%%

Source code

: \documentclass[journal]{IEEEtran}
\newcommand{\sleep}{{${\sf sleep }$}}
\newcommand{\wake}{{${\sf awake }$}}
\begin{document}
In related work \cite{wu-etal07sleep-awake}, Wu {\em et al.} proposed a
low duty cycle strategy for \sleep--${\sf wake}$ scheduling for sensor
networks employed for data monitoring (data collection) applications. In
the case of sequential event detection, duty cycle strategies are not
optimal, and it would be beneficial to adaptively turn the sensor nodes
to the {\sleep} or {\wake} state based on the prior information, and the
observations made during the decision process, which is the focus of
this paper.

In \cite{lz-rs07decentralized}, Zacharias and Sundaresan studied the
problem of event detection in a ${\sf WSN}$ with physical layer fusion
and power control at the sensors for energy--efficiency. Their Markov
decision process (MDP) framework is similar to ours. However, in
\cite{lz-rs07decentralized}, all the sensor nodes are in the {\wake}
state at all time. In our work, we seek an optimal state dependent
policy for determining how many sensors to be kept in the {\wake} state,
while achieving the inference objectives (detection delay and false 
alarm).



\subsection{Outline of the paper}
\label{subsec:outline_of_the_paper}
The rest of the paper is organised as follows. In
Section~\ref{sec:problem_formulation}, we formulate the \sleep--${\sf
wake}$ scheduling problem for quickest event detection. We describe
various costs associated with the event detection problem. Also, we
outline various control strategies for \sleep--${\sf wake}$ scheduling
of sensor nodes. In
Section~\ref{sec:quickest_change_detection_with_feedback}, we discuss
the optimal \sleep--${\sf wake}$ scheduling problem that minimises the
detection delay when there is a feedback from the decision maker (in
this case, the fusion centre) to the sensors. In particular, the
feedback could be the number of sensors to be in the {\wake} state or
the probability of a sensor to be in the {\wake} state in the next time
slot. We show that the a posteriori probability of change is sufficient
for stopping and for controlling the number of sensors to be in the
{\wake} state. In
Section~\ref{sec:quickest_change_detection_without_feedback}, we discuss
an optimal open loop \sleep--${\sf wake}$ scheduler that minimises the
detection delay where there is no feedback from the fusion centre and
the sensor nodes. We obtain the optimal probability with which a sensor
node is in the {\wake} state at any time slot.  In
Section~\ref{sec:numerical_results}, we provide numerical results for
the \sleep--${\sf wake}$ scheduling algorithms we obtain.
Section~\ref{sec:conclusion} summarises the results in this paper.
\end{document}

%%

# INSTRUCTIONS TO FOLLOW:
Every line above from the line with "an optimal open" to the line with "node is in the", inclusive, must be returned exactly; no other line belongs in the reply.

# OUTPUT:
an optimal open loop \sleep--${\sf wake}$ scheduler that minimises the
detection delay where there is no feedback from the fusion centre and
the sensor nodes. We obtain the optimal probability with which a sensor
node is in the {\wake} state at any time slot.  In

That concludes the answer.